Runlane
Concepts

Rerun And Manual Retry

Linked recovery runs without mutating terminal history.

Rerun and manual retry are operator semantics for creating a new linked run. Neither operation should reactivate the original run.

Rerun

Rerun means "run this task again." Call runlane.runs.rerun(sourceRunId) when an operator intentionally wants another execution of a terminal run's task and payload.

Rerun accepts any terminal source status: succeeded, failed, or cancelled. It rejects active source runs because those runs can still move forward through their own lifecycle.

Use rerun when an operator wants to repeat completed work, replay a task for investigation, or run the same payload again after external conditions changed.

Manual retry

Manual retry means "recover this failed run." Call runlane.runs.retry(sourceRunId) when an operator wants a new recovery attempt for a failed run after automatic retry is exhausted, disabled, or no longer appropriate.

Manual retry is intentionally narrower than rerun. The source run must be failed; retrying a succeeded, cancelled, or still-active source run is rejected. The API name is retry() because it is an operator action, while the persisted child source is RunSourceType.ManualRetry.

Linked child semantics

Both operations create a new child run with its own id, counters, event history, lease lifecycle, outbox rows, and terminal outcome. The child records source.sourceRunId and either source.type = RunSourceType.Rerun or source.type = RunSourceType.ManualRetry, so operator tools can list the recovery history without rewriting the source.
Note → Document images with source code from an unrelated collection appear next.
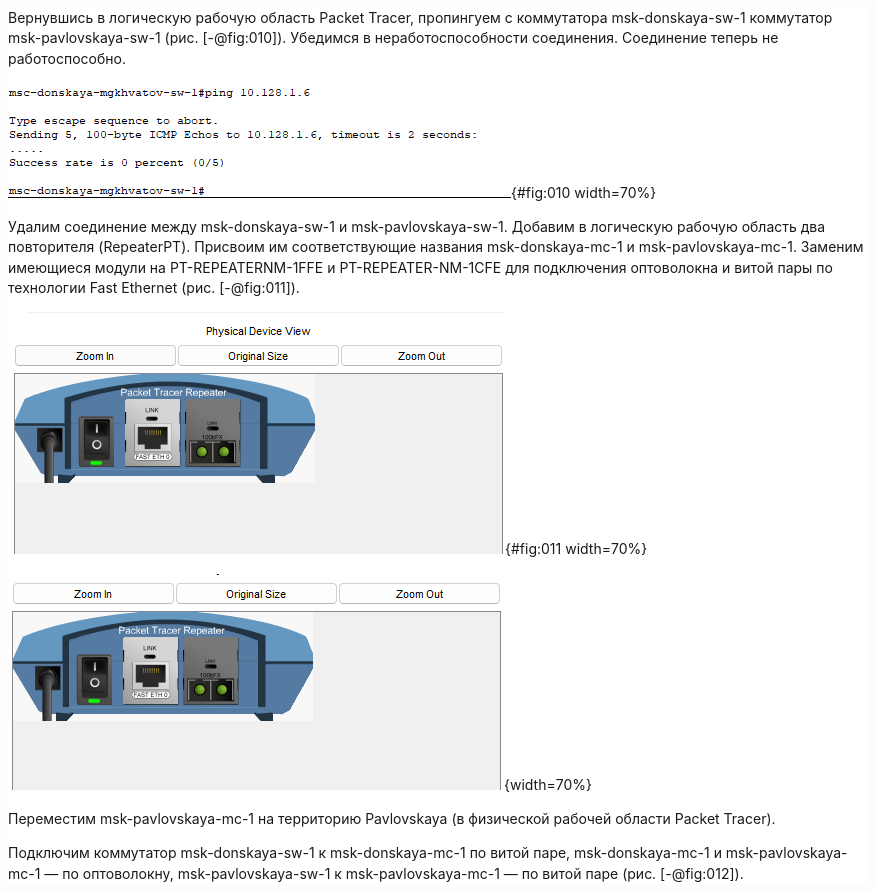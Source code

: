 Вернувшись в логическую рабочую область Packet Tracer, пропингуем с коммутатора msk-donskaya-sw-1 коммутатор msk-pavlovskaya-sw-1 (рис. [-@fig:010]).
Убедимся в неработоспособности соединения. Соединение теперь не работоспособно.

![Проверка неработоспособности соединения](image/6.png){#fig:010 width=70%}

Удалим соединение между msk-donskaya-sw-1 и msk-pavlovskaya-sw-1.
Добавим в логическую рабочую область два повторителя (RepeaterPT). Присвоим им соответствующие названия msk-donskaya-mc-1
и msk-pavlovskaya-mc-1. Заменим имеющиеся модули на PT-REPEATERNM-1FFE и PT-REPEATER-NM-1CFE для подключения оптоволокна
и витой пары по технологии Fast Ethernet (рис. [-@fig:011]).

![Повторитель с портами PT-REPEATER-NM-1FFE и PT-REPEATER-NM-1CFE для подключения оптоволокна и витой пары по технологии Fast Ethernet](image/7.png){#fig:011 width=70%}

![Повторитель с портами PT-REPEATER-NM-1FFE и PT-REPEATER-NM-1CFE для подключения оптоволокна и витой пары по технологии Fast Ethernet](image/8.png){width=70%}

Переместим msk-pavlovskaya-mc-1 на территорию Pavlovskaya (в физической рабочей области Packet Tracer).

Подключим коммутатор msk-donskaya-sw-1 к msk-donskaya-mc-1 по витой паре, msk-donskaya-mc-1 и msk-pavlovskaya-mc-1 — по оптоволокну, msk-pavlovskaya-sw-1 к msk-pavlovskaya-mc-1 — по витой паре (рис. [-@fig:012]).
The source run must be readable by the current lane and must belong to the runtime environment. Its task must also be registered in the current runtime. If the task is missing, Runlane cannot safely execute the persisted payload and returns TaskNotFound.

Runlane does not trust the old payload blindly. Before creating the child, core revalidates the source run's persisted payload against the currently registered task schema. If the task schema changed incompatibly, linked creation fails instead of enqueueing a run that workers would reject later.

const replay = await runlane.runs.rerun(sourceRunId)
const recovery = await runlane.runs.retry(failedRunId)

Queue and dispatch

By default, the child uses the source run's queue. You may override it with a registered queue definition:

const recovery = await runlane.runs.retry(failedRunId, {
  queue: recoveryQueue,
})

Queue overrides go through the same queue registry validation as task registration, triggering, and workers. Passing an unknown queue, or a definition that conflicts with the registered policy for that name, is a configuration error.

Linked runs use the runtime trigger dispatch policy. With dispatch.onTrigger: TriggerDispatchMode.Eager, rerun() and retry() persist the child run and immediately flush the matching outbox wakeup. With TriggerDispatchMode.Deferred, they persist the child run and outbox row only; tick() or another maintenance runner publishes it later.

Audit options

The child creation event uses the operator actor by default. Pass actor to record a specific operator identity, meta to attach safe JSON context to the child creation event, and traceCarrier to override trace propagation:

await runlane.runs.rerun(sourceRunId, {
  actor: { type: ActorType.Operator, id: 'ops@example.com' },
  meta: { reason: 'provider_replay' },
  traceCarrier: { traceparent },
})

When traceCarrier is omitted, the child inherits the source run's trace carrier. When actor is omitted, core records ActorType.Operator.

Use runId only when an operator process needs a deterministic child id for external correlation:

await runlane.runs.retry(failedRunId, {
  runId: asId<'run'>('run_retry_2026_05_23_user_123'),
})

If that run id already exists, storage reports the conflict. Linked creation does not use idempotency-key recovery to turn duplicate deterministic ids into a successful replay.

Idempotency, singleton, and concurrency

Linked child runs intentionally do not reuse task idempotency keys. An operator rerun or manual retry means "do new work," not "return the old idempotency owner." The CreateLinkedRunOptions surface therefore has no idempotencyKey option, and task-level idempotency functions are not applied.

Task singleton and concurrency keys still apply when the lane can enforce them. This preserves resource protection for recovery work: linked children can be new work while still avoiding overlap with active work for the same singleton resource or queue concurrency slot.

Why terminal runs stay terminal

Terminal runs are facts. Reactivating them makes history harder to reason about, creates awkward event replay semantics, and can hide the difference between the original failure and the recovery attempt. Linked child runs preserve both stories.

The source run is not mutated. Its status, counters, payload, trace carrier, queue, and event history remain the same before and after linked child creation. Operator UIs should show reruns and manual retries as related children, not as extra attempts on the source run.